◆ **Aim of the task**:
Using the listing below, copy exactly each line from the one that has "#### ☑️ 1: - Install" through the one that has "- Self-destructible SSTORE2"; omit the pictures.

====== Task material ======

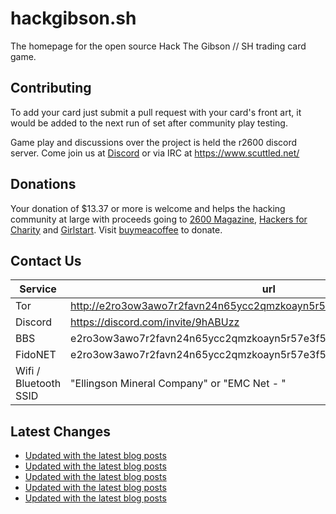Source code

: # hackgibson.sh
The homepage for the open source Hack The Gibson // SH trading card game.


## Contributing

To add your card just submit a pull request with your card's front art, it would be added to the next run of set after community play testing.

Game play and discussions over the project is held the r2600 discord server. Come join us at [Discord](https://discord.com/invite/9hABUzz) or via IRC at https://www.scuttled.net/


## Donations

Your donation of $13.37 or more is welcome and helps the hacking community at large with proceeds going to [2600 Magazine](https://2600.com/), [Hackers for Charity](https://hackersforcharity.org) and [Girlstart](https://girlstart.org).  Visit [buymeacoffee](https://www.buymeacoffee.com/hackgibson.sh) to donate.


## Contact Us

Service | url
-|-
Tor | http://e2ro3ow3awo7r2favn24n65ycc2qmzkoayn5r57e3f56nvjwdcgg32ad.onion
Discord | https://discord.com/invite/9hABUzz
BBS | e2ro3ow3awo7r2favn24n65ycc2qmzkoayn5r57e3f56nvjwdcgg32ad.onion:23
FidoNET | e2ro3ow3awo7r2favn24n65ycc2qmzkoayn5r57e3f56nvjwdcgg32ad.onion:24554
Wifi / Bluetooth SSID | "Ellingson Mineral Company" or "EMC Net - <fidonet address>"

## Latest Changes
<!-- BLOG-POST-LIST:START -->
- [Updated with the latest blog posts](https://github.com/DFW2600/hackgibson.sh/commit/60e80797d6b317524a9485aa33f1df62d2da9f5f)
- [Updated with the latest blog posts](https://github.com/DFW2600/hackgibson.sh/commit/a2710a5eaa177619a45e21ea7163f652dfca1347)
- [Updated with the latest blog posts](https://github.com/DFW2600/hackgibson.sh/commit/57cea6d94394672bb20f67e14389b2e1ac9d0355)
- [Updated with the latest blog posts](https://github.com/DFW2600/hackgibson.sh/commit/a2c87bb3ca8e5cab7b6c925677dfc62d11adf76e)
- [Updated with the latest blog posts](https://github.com/DFW2600/hackgibson.sh/commit/04f2c259b641291fcbb3069972bdd7d6edfd555a)
<!-- BLOG-POST-LIST:END -->
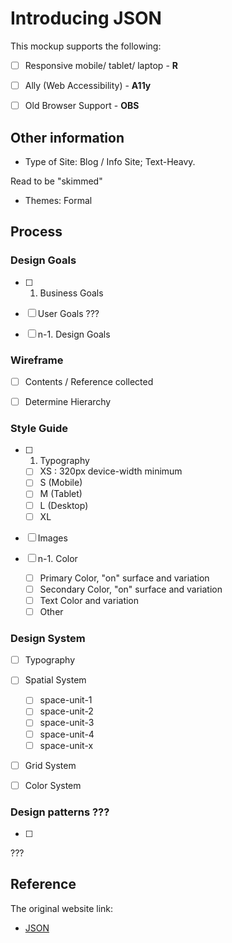 # Introducing JSON

This mockup supports the following:

- [ ] Responsive mobile/ tablet/ laptop - **R**

- [ ] Ally (Web Accessibility) - **A11y**

- [ ] Old Browser Support - **OBS**

## Other information

* Type of Site: Blog / Info Site; Text-Heavy.

Read to be "skimmed"

* Themes: Formal

## Process

### Design Goals

- [ ] 1. Business Goals

- [ ] User Goals ???

- [ ] n-1. Design Goals

### Wireframe

- [ ] Contents / Reference collected

- [ ] Determine Hierarchy

### Style Guide

- [ ] 1. Typography
  - [ ] XS : 320px device-width minimum
  - [ ] S (Mobile)
  - [ ] M (Tablet)
  - [ ] L (Desktop)
  - [ ] XL

- [ ] Images

- [ ] n-1. Color
  - [ ] Primary Color, "on" surface and variation
  - [ ] Secondary Color, "on" surface and variation
  - [ ] Text Color and variation
  - [ ] Other

### Design System

- [ ] Typography

- [ ] Spatial System
  - [ ] space-unit-1
  - [ ] space-unit-2
  - [ ] space-unit-3
  - [ ] space-unit-4
  - [ ] space-unit-x

- [ ] Grid System

- [ ] Color System

### Design patterns ???

- [ ]

???

## Reference

The original website link:

- [JSON](json.org)
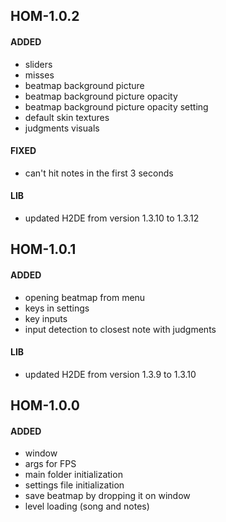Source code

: ## HOM-1.0.2
#### ADDED
- sliders
- misses
- beatmap background picture
- beatmap background picture opacity
- beatmap background picture opacity setting
- default skin textures
- judgments visuals
#### FIXED
- can't hit notes in the first 3 seconds
#### LIB
- updated H2DE from version 1.3.10 to 1.3.12

## HOM-1.0.1
#### ADDED
- opening beatmap from menu
- keys in settings
- key inputs
- input detection to closest note with judgments
#### LIB
- updated H2DE from version 1.3.9 to 1.3.10

## HOM-1.0.0
#### ADDED
- window
- args for FPS
- main folder initialization
- settings file initialization
- save beatmap by dropping it on window
- level loading (song and notes)
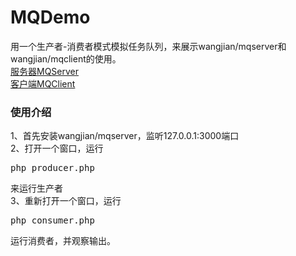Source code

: # MQDemo
用一个生产者-消费者模式模拟任务队列，来展示wangjian/mqserver和wangjian/mqclient的使用。<br />
[服务器MQServer](https://github.com/wangsir0624/MQServer/)<br />
[客户端MQClient](https://github.com/wangsir0624/MQClient/)

### 使用介绍
1、首先安装wangjian/mqserver，监听127.0.0.1:3000端口<br />2、打开一个窗口，运行
<pre>php producer.php</pre>
来运行生产者<br />3、重新打开一个窗口，运行
<pre>php consumer.php</pre>
运行消费者，并观察输出。


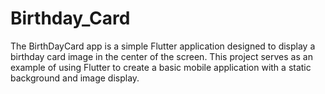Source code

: # Birthday_Card
The BirthDayCard app is a simple Flutter application designed to display a birthday card image in the center of the screen. This project serves as an example of using Flutter to create a basic mobile application with a static background and image display.
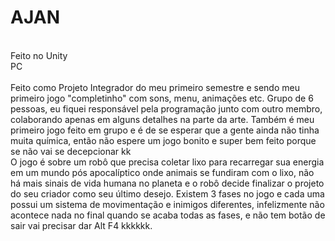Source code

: # AJAN
<br />
Feito no Unity
<br />
PC
<br />
<br />
Feito como Projeto Integrador do meu primeiro semestre e sendo meu primeiro jogo "completinho" com sons, menu, animações etc.  Grupo de 6 pessoas, eu fiquei responsável pela programação junto com outro membro, colaborando apenas em alguns detalhes na parte da arte. Também é meu primeiro jogo feito em grupo e é de se esperar que a gente ainda não tinha muita química, então não espere um jogo bonito e super bem feito porque se não vai se decepcionar kk
<br />
O jogo é sobre um robô que precisa coletar lixo para recarregar sua energia em um mundo pós apocalíptico onde animais se fundiram com o lixo, não há mais sinais de vida humana no planeta e o robô decide finalizar o projeto do seu criador como seu último desejo. Existem 3 fases no jogo e cada uma possui um sistema de movimentação e inimigos diferentes, infelizmente não acontece nada no final quando se acaba todas as fases, e não tem botão de sair vai precisar dar Alt F4 kkkkkk.
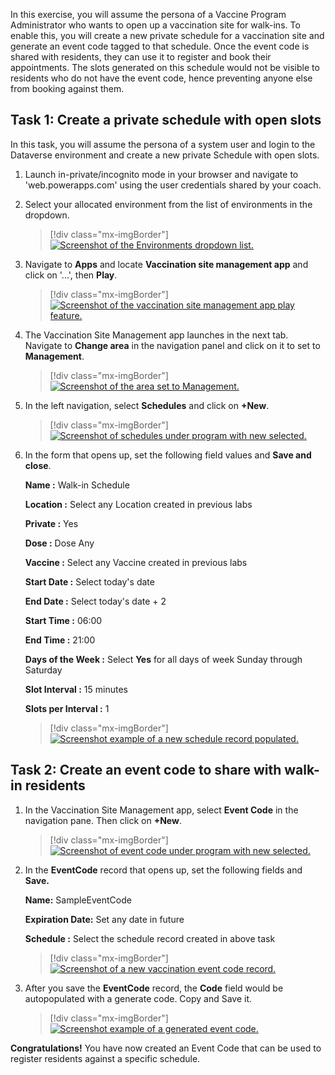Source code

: In this exercise, you will assume the persona of a Vaccine Program Administrator who wants to open up a vaccination site for walk-ins. To enable this, you will create a new private schedule for a vaccination site and generate an event code tagged to that schedule. Once the event code is shared with residents, they can use it to register and book their appointments. The slots generated on this schedule would not be visible to residents who do not have the event code, hence preventing anyone else from booking against them.

## Task 1: Create a private schedule with open slots

In this task, you will assume the persona of a system user and login to the Dataverse environment and create a new private Schedule with open slots.

1.  Launch in-private/incognito mode in your browser and navigate to 'web.powerapps.com' using the user credentials shared by your coach.

1.  Select your allocated environment from the list of environments in the dropdown.

	> [!div class="mx-imgBorder"]
	> [![Screenshot of the Environments dropdown list.](../media/environments.png)](../media/environments.png#lightbox)

1.  Navigate to **Apps** and locate **Vaccination site management app** and click on '...', then **Play**.

	> [!div class="mx-imgBorder"]
	> [![Screenshot of the vaccination site management app play feature.](../media/play.png)](../media/play.png#lightbox)

1.  The Vaccination Site Management app launches in the next tab. Navigate to **Change area** in the navigation panel and click on it to set to **Management**.

	> [!div class="mx-imgBorder"]
	> [![Screenshot of the area set to Management.](../media/management.png)](../media/management.png#lightbox)

1.  In the left navigation, select **Schedules** and click on **+New**.

	> [!div class="mx-imgBorder"]
	> [![Screenshot of schedules under program with new selected.](../media/new-schedule.png)](../media/new-schedule.png#lightbox)

1.  In the form that opens up, set the following field values and **Save and close**.

    **Name :** Walk-in Schedule

    **Location :** Select any Location created in previous labs

    **Private :** Yes

    **Dose :** Dose Any

    **Vaccine :** Select any Vaccine created in previous labs

    **Start Date :** Select today's date

    **End Date :** Select today's date + 2

    **Start Time :** 06:00

    **End Time :** 21:00

    **Days of the Week :** Select **Yes** for all days of week Sunday through Saturday

    **Slot Interval :** 15 minutes

    **Slots per Interval :** 1

	> [!div class="mx-imgBorder"]
	> [![Screenshot example of a new schedule record populated.](../media/schedule-values.png)](../media/schedule-values.png#lightbox)

## Task 2: Create an event code to share with walk-in residents

1.  In the Vaccination Site Management app, select **Event Code** in the navigation pane. Then click on **+New**.

	> [!div class="mx-imgBorder"]
	> [![Screenshot of event code under program with new selected.](../media/new-event-code.png)](../media/new-event-code.png#lightbox)

1.  In the **EventCode** record that opens up, set the following fields and **Save.**

    **Name:** SampleEventCode

    **Expiration Date:** Set any date in future

    **Schedule :** Select the schedule record created in above task 

	> [!div class="mx-imgBorder"]
	> [![Screenshot of a new vaccination event code record.](../media/event-code-record.png)](../media/event-code-record.png#lightbox)

1.  After you save the **EventCode** record, the **Code** field would be autopopulated with a generate code. Copy and Save it.

	> [!div class="mx-imgBorder"]
	> [![Screenshot example of a generated event code.](../media/code.png)](../media/code.png#lightbox)

**Congratulations!** You have now created an Event Code that can be used to register residents against a specific schedule.

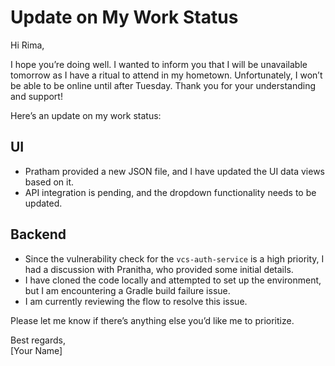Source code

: # Update on My Work Status

Hi Rima,

I hope you’re doing well. I wanted to inform you that I will be unavailable tomorrow as I have a ritual to attend in my hometown. Unfortunately, I won’t be able to be online until after Tuesday. Thank you for your understanding and support!

Here’s an update on my work status:

## UI
- Pratham provided a new JSON file, and I have updated the UI data views based on it.
- API integration is pending, and the dropdown functionality needs to be updated.

## Backend
- Since the vulnerability check for the `vcs-auth-service` is a high priority, I had a discussion with Pranitha, who provided some initial details.
- I have cloned the code locally and attempted to set up the environment, but I am encountering a Gradle build failure issue.
- I am currently reviewing the flow to resolve this issue.

Please let me know if there’s anything else you’d like me to prioritize.

Best regards,  
[Your Name]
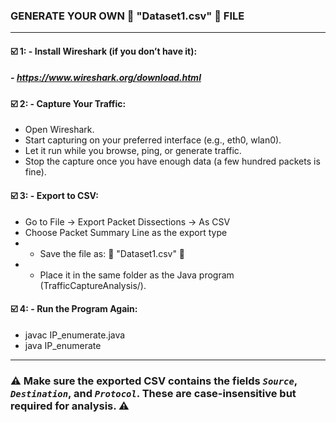 ### GENERATE YOUR OWN 📁 "Dataset1.csv" 📁 FILE
---
#### ☑️ 1: - Install Wireshark (if you don’t have it):
#####   - https://www.wireshark.org/download.html

#### ☑️ 2: - Capture Your Traffic:
 - Open Wireshark.
 - Start capturing on your preferred interface (e.g., eth0, wlan0).
 - Let it run while you browse, ping, or generate traffic.
 - Stop the capture once you have enough data (a few hundred packets is fine).

#### ☑️ 3: - Export to CSV:
 - Go to File → Export Packet Dissections → As CSV
 - Choose Packet Summary Line as the export type
 - - Save the file as: 📁 "Dataset1.csv" 📁
 - - Place it in the same folder as the Java program (TrafficCaptureAnalysis/).

#### ☑️ 4: - Run the Program Again:
 - javac IP_enumerate.java
 - java IP_enumerate

---

### ⚠️ Make sure the exported CSV contains the fields *`Source`*, *`Destination`*, and *`Protocol`*. These are case-insensitive but required for analysis. ⚠️
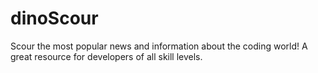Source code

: # dinoScour
Scour the most popular news and information about the coding world! A great resource for developers of all skill levels. 
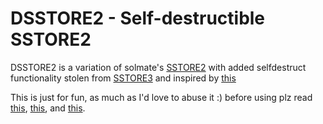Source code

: # DSSTORE2 - Self-destructible SSTORE2
DSSTORE2 is a variation of solmate's [SSTORE2](https://github.com/transmissions11/solmate/blob/main/src/utils/SSTORE2.sol) with added selfdestruct functionality stolen from [SSTORE3](https://github.com/ZeframLou/sstore2/blob/master/contracts/SSTORE3.sol) and inspired by [this](https://zefram.xyz/posts/how-i-almost-cheesed-the-evm/)

This is just for fun, as much as I'd love to abuse it :) before using plz read [this](https://eips.ethereum.org/EIPS/eip-4758), [this](https://eips.ethereum.org/EIPS/eip-4760), and [this](https://hackmd.io/@vbuterin/selfdestruct).
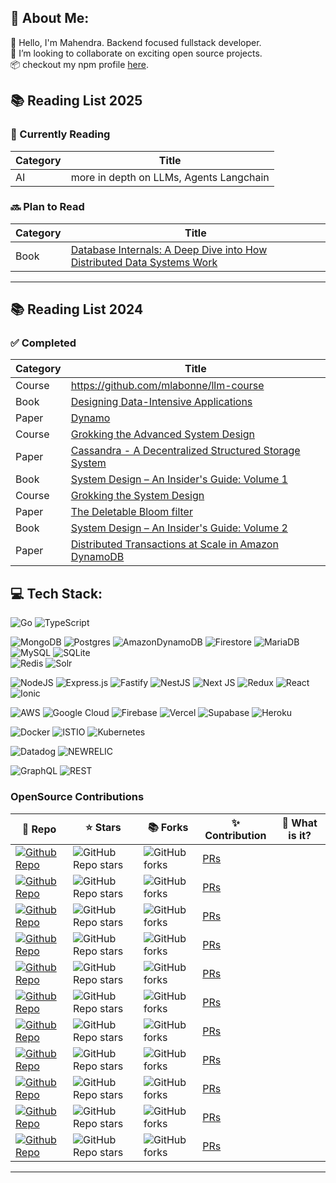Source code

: ## 💫 About Me:
🔭 Hello, I'm Mahendra. Backend focused fullstack developer.
<br>👯 I’m looking to collaborate on exciting open source projects.
<br> 📦 checkout my npm profile [here](https://www.npmjs.com/~maehendra9).

## 📚 Reading List 2025

### 📖 Currently Reading
| Category | Title               |
|----------|---------------------|
| AI       | more in depth on LLMs, Agents Langchain |

### 🔜 Plan to Read
| Category | Title               |
|----------|---------------------|
| Book     | [Database Internals: A Deep Dive into How Distributed Data Systems Work](https://www.amazon.in/Database-Internals-Deep-Distributed-Systems/dp/9352139070)|

----

## 📚 Reading List 2024

### ✅ Completed
| Category | Title               |
|----------|---------------------|
| Course   | https://github.com/mlabonne/llm-course  |
| Book     | [Designing Data-Intensive Applications](https://www.amazon.com/Designing-Data-Intensive-Applications-Reliable-Maintainable/dp/1449373321) |
| Paper    | [Dynamo](https://drive.google.com/file/d/1dIX26Vyiva_qxO_5syfMa85ynFpVPIDO/view) |
| Course   | [Grokking the Advanced System Design](https://www.designgurus.io/course/grokking-the-advanced-system-design-interview)|
| Paper    | [Cassandra - A Decentralized Structured Storage System](https://www.cs.cornell.edu/projects/ladis2009/papers/lakshman-ladis2009.pdf)|
| Book   | [System Design – An Insider's Guide: Volume 1](https://www.amazon.com/System-Design-Interview-insiders-Second/dp/B08CMF2CQF)|
| Course   | [Grokking the System Design](https://www.designgurus.io/course/grokking-the-system-design-interview)|
| Paper    | [The Deletable Bloom filter](https://drive.google.com/file/d/1f-LFOroH5WihpfSENXCQJGyM4EWOAgc8/view)|
| Book     | [System Design – An Insider's Guide: Volume 2](https://www.amazon.com/System-Design-Interview-Insiders-Guide/dp/1736049119)|
| Paper    | [Distributed Transactions at Scale in Amazon DynamoDB](https://drive.google.com/file/d/1dIX26Vyiva_qxO_5syfMa85ynFpVPIDO/view)|




## 💻 Tech Stack:
![Go](https://img.shields.io/badge/go-%2300ADD8.svg?style=for-the-badge&logo=go&logoColor=white) 
![TypeScript](https://img.shields.io/badge/typescript-%23007ACC.svg?style=for-the-badge&logo=typescript&logoColor=white) 

![MongoDB](https://img.shields.io/badge/MongoDB-%234ea94b.svg?style=for-the-badge&logo=mongodb&logoColor=white)
![Postgres](https://img.shields.io/badge/postgres-%23316192.svg?style=for-the-badge&logo=postgresql&logoColor=white)
![AmazonDynamoDB](https://img.shields.io/badge/Amazon%20DynamoDB-4053D6?style=for-the-badge&logo=Amazon%20DynamoDB&logoColor=white) 
![Firestore](https://img.shields.io/badge/Firestore-039BE5?style=for-the-badge&logo=Firestore&logoColor=white)
![MariaDB](https://img.shields.io/badge/MariaDB-003545?style=for-the-badge&logo=mariadb&logoColor=white) 
![MySQL](https://img.shields.io/badge/mysql-%2300000f.svg?style=for-the-badge&logo=mysql&logoColor=white) 
![SQLite](https://img.shields.io/badge/sqlite-%2307405e.svg?style=for-the-badge&logo=sqlite&logoColor=white)  
![Redis](https://img.shields.io/badge/redis-%23DD0031.svg?style=for-the-badge&logo=redis&logoColor=white) 
![Solr](https://img.shields.io/badge/solr-%23316192.svg?style=for-the-badge&logo=solr&logoColor=white)

![NodeJS](https://img.shields.io/badge/node.js-6DA55F?style=for-the-badge&logo=node.js&logoColor=white)
![Express.js](https://img.shields.io/badge/express.js-%23404d59.svg?style=for-the-badge&logo=express&logoColor=%2361DAFB) 
![Fastify](https://img.shields.io/badge/fastify-%23000000.svg?style=for-the-badge&logo=fastify&logoColor=white)
![NestJS](https://img.shields.io/badge/nestjs-%23E0234E.svg?style=for-the-badge&logo=nestjs&logoColor=white) 
![Next JS](https://img.shields.io/badge/Next-black?style=for-the-badge&logo=next.js&logoColor=white) 
![Redux](https://img.shields.io/badge/redux-%23593d88.svg?style=for-the-badge&logo=redux&logoColor=white) 
![React](https://img.shields.io/badge/react-%2320232a.svg?style=for-the-badge&logo=react&logoColor=%2361DAFB) 
![Ionic](https://img.shields.io/badge/Ionic-%233880FF.svg?style=for-the-badge&logo=Ionic&logoColor=white)

![AWS](https://img.shields.io/badge/AWS-%23FF9900.svg?style=for-the-badge&logo=amazon-aws&logoColor=white) 
![Google Cloud](https://img.shields.io/badge/GoogleCloud-%234285F4.svg?style=for-the-badge&logo=google-cloud&logoColor=white) 
![Firebase](https://img.shields.io/badge/firebase-%23039BE5.svg?style=for-the-badge&logo=firebase) 
![Vercel](https://img.shields.io/badge/vercel-%23000000.svg?style=for-the-badge&logo=vercel&logoColor=white) 
![Supabase](https://img.shields.io/badge/Supabase-3ECF8E?style=for-the-badge&logo=supabase&logoColor=white)
![Heroku](https://img.shields.io/badge/heroku-%23430098.svg?style=for-the-badge&logo=heroku&logoColor=white)

![Docker](https://img.shields.io/badge/docker-%230db7ed.svg?style=for-the-badge&logo=docker&logoColor=white) ![ISTIO](https://img.shields.io/badge/istio-466BB0.svg?style=for-the-badge&logo=istio&logoColor=white&color=%23466BB0) ![Kubernetes](https://img.shields.io/badge/kubernetes-%23326ce5.svg?style=for-the-badge&logo=kubernetes&logoColor=white) 

![Datadog](https://img.shields.io/badge/datadog-%23632CA6.svg?style=for-the-badge&logo=datadog&logoColor=white)
![NEWRELIC](https://img.shields.io/badge/newrelic-1CE783.svg?style=for-the-badge&logo=newrelic&logoColor=white&color=%231CE783)

![GraphQL](https://img.shields.io/badge/-GraphQL-E10098?style=for-the-badge&logo=graphql&logoColor=white)
![REST](https://img.shields.io/badge/-REST-E10098?style=for-the-badge&logo=rest&logoColor=white)

### OpenSource Contributions
| 🎁 Repo | ⭐ Stars | 📚 Forks | ✨ Contribution | 💁 What is it? |
| --- | --- | --- | --- | --- |
| [![Github Repo](https://img.shields.io/badge/Shelf-typescript-blue?style=flat-square)](https://github.com/Shelf-nu/shelf.nu) | ![GitHub Repo stars](https://img.shields.io/github/stars/Shelf-nu/shelf.nu?style=flat-square) | ![GitHub forks](https://img.shields.io/github/forks/Shelf-nu/shelf.nu?style=flat-square) | [PRs](https://github.com/Shelf-nu/shelf.nu/pulls?q=is%3Apr+author%3AmahendraHegde) |
| [![Github Repo](https://img.shields.io/badge/novuhq/novu-typescript-blue?style=flat-square)](https://github.com/novuhq/novu) | ![GitHub Repo stars](https://img.shields.io/github/stars/novuhq/novu?style=flat-square) | ![GitHub forks](https://img.shields.io/github/forks/novuhq/novu?style=flat-square) | [PRs](https://github.com/novuhq/novu/pulls?q=author%3AmahendraHegde+) |
| [![Github Repo](https://img.shields.io/badge/novuhq/gonovu-golang-blue?style=flat-square)](https://github.com/novuhq/go-novu) | ![GitHub Repo stars](https://img.shields.io/github/stars/novuhq/go-novu?style=flat-square) | ![GitHub forks](https://img.shields.io/github/forks/novuhq/go-novu?style=flat-square) | [PRs](https://github.com/novuhq/go-novu/pulls?q=author%3AmahendraHegde+) |
| [![Github Repo](https://img.shields.io/badge/directus/directus-typescript-blue?style=flat-square)](https://github.com/directus/directus) | ![GitHub Repo stars](https://img.shields.io/github/stars/directus/directus?style=flat-square) | ![GitHub forks](https://img.shields.io/github/forks/directus/directus?style=flat-square) | [PRs](https://github.com/directus/directus/pulls?q=is%3Apr+author%3AmahendraHegde+) |
| [![Github Repo](https://img.shields.io/badge/twentyhq/twenty-typescript-blue?style=flat-square)](https://github.com/twentyhq/twenty) | ![GitHub Repo stars](https://img.shields.io/github/stars/twentyhq/twenty?style=flat-square) | ![GitHub forks](https://img.shields.io/github/forks/twentyhq/twenty?style=flat-square) | [PRs](https://github.com/twentyhq/twenty/pulls?q=is%3Apr+author%3AmahendraHegde+) |
| [![Github Repo](https://img.shields.io/badge/nukeop/nuclear-electron-blue?style=flat-square)](https://github.com/nukeop/nuclear) | ![GitHub Repo stars](https://img.shields.io/github/stars/nukeop/nuclear?style=flat-square) | ![GitHub forks](https://img.shields.io/github/forks/nukeop/nuclear?style=flat-square) | [PRs](https://github.com/nukeop/nuclear/pulls?q=is%3Apr+author%3AmahendraHegde+) |
| [![Github Repo](https://img.shields.io/badge/nearform/fast-jwt-blue?style=flat-square)](https://github.com/nearform/fast-jwt) | ![GitHub Repo stars](https://img.shields.io/github/stars/nearform/fast-jwt?style=flat-square) | ![GitHub forks](https://img.shields.io/github/forks/nearform/fast-jwt?style=flat-square) | [PRs](https://github.com/nearform/fast-jwt/pulls?q=is%3Apr+author%3AmahendraHegde+) |
| [![Github Repo](https://img.shields.io/badge/jsumners/abstractCache-redis-blue?style=flat-square)](https://github.com/jsumners/abstract-cache-redis) | ![GitHub Repo stars](https://img.shields.io/github/stars/jsumners/abstract-cache-redis?style=flat-square) | ![GitHub forks](https://img.shields.io/github/forks/jsumners/abstract-cache-redis?style=flat-square) | [PRs](https://github.com/jsumners/abstract-cache-redis/pulls?q=is%3Apr+author%3AmahendraHegde+) |
| [![Github Repo](https://img.shields.io/badge/abahmed/Deer-electron-blue?style=flat-square)](https://github.com/abahmed/Deer) | ![GitHub Repo stars](https://img.shields.io/github/stars/abahmed/Deer?style=flat-square) | ![GitHub forks](https://img.shields.io/github/forks/abahmed/Deer?style=flat-square) | [PRs](https://github.com/abahmed/Deer/pulls?q=is%3Apr+author%3AmahendraHegde+) |
| [![Github Repo](https://img.shields.io/badge/jwu910/checkItOut-javascript-blue?style=flat-square)](https://github.com/jwu910/check-it-out) | ![GitHub Repo stars](https://img.shields.io/github/stars/jwu910/check-it-out?style=flat-square) | ![GitHub forks](https://img.shields.io/github/forks/jwu910/check-it-out?style=flat-square) | [PRs](https://github.com/jwu910/check-it-out/pulls?q=is%3Apr+author%3AmahendraHegde+) |
| [![Github Repo](https://img.shields.io/badge/braintree/creditCardType-typescript-blue?style=flat-square)](https://github.com/braintree/credit-card-type) | ![GitHub Repo stars](https://img.shields.io/github/stars/braintree/credit-card-type?style=flat-square) | ![GitHub forks](https://img.shields.io/github/forks/braintree/credit-card-type?style=flat-square) | [PRs](https://github.com/braintree/credit-card-type/pulls?q=is%3Apr+author%3AmahendraHegde+) |

----

<!--
**mahendraHegde/mahendraHegde** is a ✨ _special_ ✨ repository because its `README.md` (this file) appears on your GitHub profile.

Here are some ideas to get you started:

- 🔭 I’m currently working on ...
- 🌱 I’m currently learning ...
- 👯 I’m looking to collaborate on ...
- 🤔 I’m looking for help with ...
- 💬 Ask me about ...
- 📫 How to reach me: ...
- 😄 Pronouns: ...
- ⚡ Fun fact: ...
-->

======

◆ **Result**:
#### ☑️ 1: - Install Wireshark (if you don’t have it):
#####   - https://www.wireshark.org/download.html

#### ☑️ 2: - Capture Your Traffic:
 - Open Wireshark.
 - Start capturing on your preferred interface (e.g., eth0, wlan0).
 - Let it run while you browse, ping, or generate traffic.
 - Stop the capture once you have enough data (a few hundred packets is fine).

#### ☑️ 3: - Export to CSV:
 - Go to File → Export Packet Dissections → As CSV
 - Choose Packet Summary Line as the export type
 - - Save the file as: 📁 "Dataset1.csv" 📁
 - - Place it in the same folder as the Java program (TrafficCaptureAnalysis/).

#### ☑️ 4: - Run the Program Again:
 - javac IP_enumerate.java
 - java IP_enumerate

---

### ⚠️ Make sure the exported CSV contains the fields *`Source`*, *`Destination`*, and *`Protocol`*. These are case-insensitive but required for analysis. ⚠️
Source code

: # dinoScour
Scour the most popular news and information about the coding world! A great resource for developers of all skill levels. 
Source code

: # DSSTORE2 - Self-destructible SSTORE2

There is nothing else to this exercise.